(PROBLEM DETAILS):
Extract exactly the lines from the top of the records through the line containing "# Research Interests & Experience", and keep pictures out of the copy.

(PROVIDED INFORMATION):
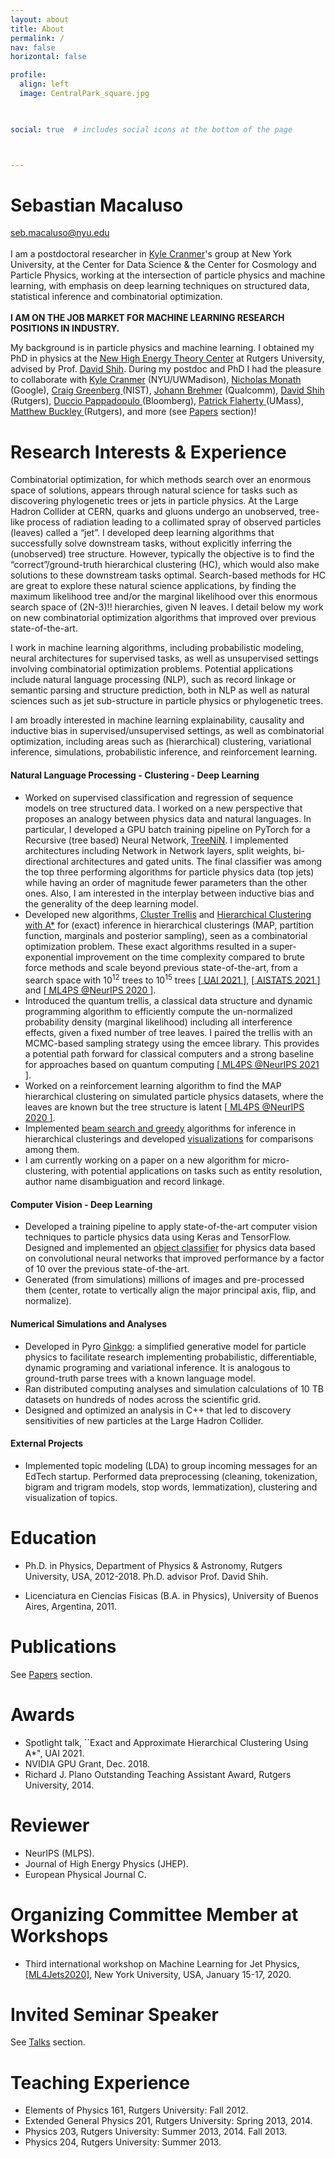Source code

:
 ```yaml
---
layout: about
title: About
permalink: /
nav: false
horizontal: false

profile:
  align: left
  image: CentralPark_square.jpg
  


social: true  # includes social icons at the bottom of the page



---
```



# Sebastian Macaluso

seb.macaluso@nyu.edu <br> 
<br> 
I am a postdoctoral researcher in  <a href="https://twitter.com/kylecranmer">Kyle Cranmer</a>'s group at New York University, at the Center for Data Science & the Center for Cosmology and Particle Physics, working at the intersection of particle physics and machine learning, with emphasis on deep learning techniques on structured data, statistical inference and combinatorial optimization.
<br>
<br> 
**I AM ON THE JOB MARKET FOR MACHINE LEARNING RESEARCH POSITIONS IN INDUSTRY.**
<br>



My background is in particle physics and machine learning. I obtained my PhD in physics at the <a href="https://www.physics.rutgers.edu/het/">New High Energy Theory Center</a> at Rutgers University, advised by Prof. <a href="https://physics.rutgers.edu/people/faculty-list/faculty-profile/shih-david">David Shih</a>. During my postdoc and PhD I had the pleasure to collaborate with <a href="https://twitter.com/kylecranmer">Kyle Cranmer</a> (NYU/UWMadison), <a href="https://people.cs.umass.edu/~nmonath/">  Nicholas Monath </a> (Google), <a href="https://scholar.google.com/citations?user=XXPetHMAAAAJ&hl=en"> Craig Greenberg </a> (NIST), <a href="https://johannbrehmer.github.io/">  Johann Brehmer</a> (Qualcomm), <a href="https://physics.rutgers.edu/people/faculty-list/faculty-profile/shih-david">David Shih</a> (Rutgers), <a href="https://scholar.google.com/citations?hl=en&user=_AezOKYAAAAJ&view_op=list_works&sortby=pubdate"> Duccio Pappadopulo </a> (Bloomberg), <a href="https://people.math.umass.edu/~flaherty/member/patrickflaherty/"> Patrick Flaherty </a> (UMass), <a href="http://www.physicsmatt.com/"> Matthew  Buckley  </a> (Rutgers), and more (see <a href="/Papers/">Papers</a> section)!


# Research Interests & Experience

Combinatorial optimization, for which methods search over an enormous space of solutions, appears through natural science for tasks such as discovering phylogenetic trees or jets in particle physics. At the Large Hadron Collider at CERN, quarks and gluons undergo an unobserved, tree-like process of radiation leading to a collimated spray of observed particles (leaves) called a “jet”. I developed deep learning algorithms that successfully solve downstream tasks, without explicitly inferring the (unobserved) tree structure. However, typically the objective is to find the “correct”/ground-truth hierarchical clustering (HC), which would also make solutions to these downstream tasks optimal. Search-based methods for HC are great to explore these natural science applications, by finding the maximum likelihood tree and/or the marginal likelihood over this enormous search space of (2N-3)!! hierarchies, given N leaves. I detail below my work on new combinatorial optimization algorithms that improved over previous state-of-the-art.

I work in machine learning algorithms, including probabilistic modeling, neural architectures for supervised tasks, as well as unsupervised settings involving combinatorial optimization problems. Potential applications include natural language processing (NLP), such as record linkage or semantic parsing and structure prediction, both in NLP as well as natural sciences such as jet sub-structure in particle physics or phylogenetic trees.

I am broadly interested in machine learning explainability, causality and inductive bias in supervised/unsupervised settings, as well as combinatorial optimization, including areas such as (hierarchical) clustering, variational inference, simulations, probabilistic inference, and reinforcement learning.


#### Natural Language Processing - Clustering - Deep Learning

- Worked on supervised classification and regression of sequence models on tree structured data. I worked on a new perspective that proposes an analogy between  physics data and natural languages. In particular, I developed a GPU batch training pipeline on PyTorch for a Recursive (tree based) Neural Network, <a href="/projects/3_project_treenin/"><u>TreeNiN</u></a>. I implemented architectures including Network in Network layers, split weights, bi-directional architectures and gated units. The final classifier was among the top three performing algorithms for particle physics data (top jets) while having an order of magnitude fewer parameters than the other ones. Also, I am interested in the interplay between inductive bias and the generality of the deep learning model.
- Developed new algorithms, <a href="/projects/2_project_trellis/"><u>Cluster Trellis</u></a>    and <a href="/projects/1_project_astar/"><u>Hierarchical Clustering with A*</u></a> for (exact) inference in hierarchical clusterings (MAP, partition function, marginals and posterior sampling), seen as a combinatorial optimization problem.  These exact algorithms resulted in a super-exponential improvement on the time complexity compared to brute force methods and scale beyond previous state-of-the-art, from a search space with 10<sup>12</sup> trees to 10<sup>15</sup> trees [[<u> UAI 2021 </u>]](https://www.auai.org/uai2021/pdf/uai2021.770.pdf), [[<u> AISTATS 2021 </u>]](http://proceedings.mlr.press/v130/macaluso21a/macaluso21a.pdf) and  [[<u> ML4PS @NeurIPS 2020 </u>]](https://ml4physicalsciences.github.io/2020/files/NeurIPS_ML4PS_2020_70.pdf).
- Introduced the quantum trellis, a classical data structure and dynamic programming algorithm to efficiently compute the un-normalized probability density (marginal likelihood) including all interference effects, given a fixed number of tree leaves.  I paired the trellis with an MCMC-based sampling strategy using the emcee library. This provides a potential path forward for classical computers and a strong baseline for approaches based on
quantum computing [[<u> ML4PS @NeurIPS 2021 </u>]](https://ml4physicalsciences.github.io/2021/files/NeurIPS_ML4PS_2021_107.pdf).
- Worked on a reinforcement learning algorithm to find the MAP hierarchical clustering on simulated particle physics datasets, where the leaves are known but the tree structure is latent [[<u> ML4PS @NeurIPS 2020 </u>]](https://ml4physicalsciences.github.io/2020/files/NeurIPS_ML4PS_2020_2.pdf). 
- Implemented <a href="/projects/5_project/"><u>beam search and greedy</u></a> algorithms for inference in hierarchical clusterings and developed  <a href="/projects/7_project_visualizations/"><u>visualizations</u></a> for comparisons among them. 
- I am currently working on a paper on a new algorithm for micro-clustering, with potential applications on tasks such as entity resolution, author name disambiguation and record linkage.

#### Computer Vision - Deep Learning 

- Developed a training pipeline to apply state-of-the-art computer vision techniques to particle physics data using Keras and TensorFlow. Designed and implemented an <a href="/projects/4_project_vision/"><u>object classifier</u></a> for physics data based on convolutional neural
networks that improved performance by a factor of 10 over the previous state-of-the-art.
- Generated (from simulations) millions of images and pre-processed them (center, rotate to vertically align the major principal axis, flip, and normalize).

#### Numerical Simulations and Analyses

- Developed in Pyro <a href="/projects/6_project_ginkgo/"><u>Ginkgo</u></a>: a simplified generative model for particle physics to facilitate research implementing probabilistic, differentiable, dynamic programing and variational inference. It is analogous to ground-truth parse trees with a known language model.
- Ran distributed computing analyses and simulation calculations of 10 TB datasets on hundreds of nodes across the scientific grid.
- Designed and optimized an analysis in C++ that led to discovery sensitivities of new particles
at the Large Hadron Collider. 

#### External Projects 

- Implemented topic modeling (LDA) to group incoming messages for an EdTech startup. Performed data preprocessing (cleaning, tokenization, bigram and trigram models, stop words, lemmatization), clustering and visualization of topics.


# Education

- Ph.D. in Physics,  Department of Physics & Astronomy, Rutgers University, USA, 2012-2018. Ph.D. advisor Prof. David Shih.

- Licenciatura en Ciencias Fisicas (B.A. in Physics), University of Buenos Aires, Argentina, 2011.


# Publications

See <a href="/Papers/">Papers</a> section.

# Awards

- Spotlight talk, ``Exact and Approximate Hierarchical Clustering Using A*", UAI 2021.
- NVIDIA GPU Grant, Dec. 2018.
- Richard J. Plano Outstanding Teaching Assistant Award, Rutgers University, 2014.

# Reviewer

- NeurIPS (MLPS).
- Journal of High Energy Physics (JHEP).
- European Physical Journal C.


# Organizing Committee Member at Workshops 

- Third international workshop on Machine Learning for Jet Physics, <a href="https://indico.cern.ch/event/809820/overview">[ML4Jets2020]</a>, New York University, USA, January 15-17, 2020.

# Invited Seminar Speaker

See <a href="/Talks/">Talks</a> section.

# Teaching Experience

- Elements of Physics 161, Rutgers University: Fall 2012.
- Extended General Physics 201, Rutgers University: Spring 2013, 2014.
- Physics 203, Rutgers University: Summer 2013, 2014. Fall 2013.
- Physics 204, Rutgers University: Summer 2013.








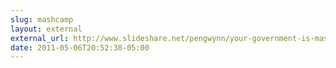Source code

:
 ```yaml
---
slug: mashcamp
layout: external
external_url: http://www.slideshare.net/pengwynn/your-government-is-mashed-up
date: 2011-05-06T20:52:38-05:00
---
```

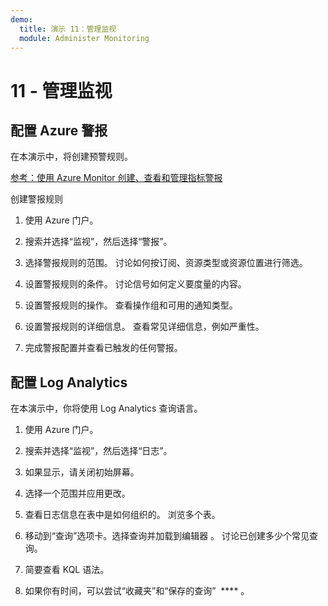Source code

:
 ```yaml
---
demo:
  title: 演示 11：管理监视
  module: Administer Monitoring
---
```


# 11 - 管理监视

## 配置 Azure 警报

在本演示中，将创建预警规则。

[参考：使用 Azure Monitor 创建、查看和管理指标警报](https://docs.microsoft.com/azure/azure-monitor/alerts/alerts-metric)

创建警报规则

1. 使用 Azure 门户。

1. 搜索并选择“监视”，然后选择“警报”。

1. 选择警报规则的范围。 讨论如何按订阅、资源类型或资源位置进行筛选。

1. 设置警报规则的条件。 讨论信号如何定义要度量的内容。 

1. 设置警报规则的操作。 查看操作组和可用的通知类型。 

1. 设置警报规则的详细信息。 查看常见详细信息，例如严重性。 

1. 完成警报配置并查看已触发的任何警报。 

## 配置 Log Analytics

在本演示中，你将使用 Log Analytics 查询语言。

1. 使用 Azure 门户。

1. 搜索并选择“监视”，然后选择“日志”。

1. 如果显示，请关闭初始屏幕。

1. 选择一个范围并应用更改。 

1. 查看日志信息在表中是如何组织的。 浏览多个表。

1. 移动到“查询”选项卡。选择查询并加载到编辑器 。 讨论已创建多少个常见查询。

1. 简要查看 KQL 语法。 

1. 如果你有时间，可以尝试“收藏夹”和“保存的查询”  **** 。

(ANSWER FOR THIS EXERCISE):
Source code

:
 ```yaml
---
layout: about
title: About
permalink: /
nav: false
horizontal: false

profile:
  align: left
  image: CentralPark_square.jpg
  


social: true  # includes social icons at the bottom of the page



---
```



# Sebastian Macaluso

seb.macaluso@nyu.edu <br> 
<br> 
I am a postdoctoral researcher in  <a href="https://twitter.com/kylecranmer">Kyle Cranmer</a>'s group at New York University, at the Center for Data Science & the Center for Cosmology and Particle Physics, working at the intersection of particle physics and machine learning, with emphasis on deep learning techniques on structured data, statistical inference and combinatorial optimization.
<br>
<br> 
**I AM ON THE JOB MARKET FOR MACHINE LEARNING RESEARCH POSITIONS IN INDUSTRY.**
<br>



My background is in particle physics and machine learning. I obtained my PhD in physics at the <a href="https://www.physics.rutgers.edu/het/">New High Energy Theory Center</a> at Rutgers University, advised by Prof. <a href="https://physics.rutgers.edu/people/faculty-list/faculty-profile/shih-david">David Shih</a>. During my postdoc and PhD I had the pleasure to collaborate with <a href="https://twitter.com/kylecranmer">Kyle Cranmer</a> (NYU/UWMadison), <a href="https://people.cs.umass.edu/~nmonath/">  Nicholas Monath </a> (Google), <a href="https://scholar.google.com/citations?user=XXPetHMAAAAJ&hl=en"> Craig Greenberg </a> (NIST), <a href="https://johannbrehmer.github.io/">  Johann Brehmer</a> (Qualcomm), <a href="https://physics.rutgers.edu/people/faculty-list/faculty-profile/shih-david">David Shih</a> (Rutgers), <a href="https://scholar.google.com/citations?hl=en&user=_AezOKYAAAAJ&view_op=list_works&sortby=pubdate"> Duccio Pappadopulo </a> (Bloomberg), <a href="https://people.math.umass.edu/~flaherty/member/patrickflaherty/"> Patrick Flaherty </a> (UMass), <a href="http://www.physicsmatt.com/"> Matthew  Buckley  </a> (Rutgers), and more (see <a href="/Papers/">Papers</a> section)!


# Research Interests & Experience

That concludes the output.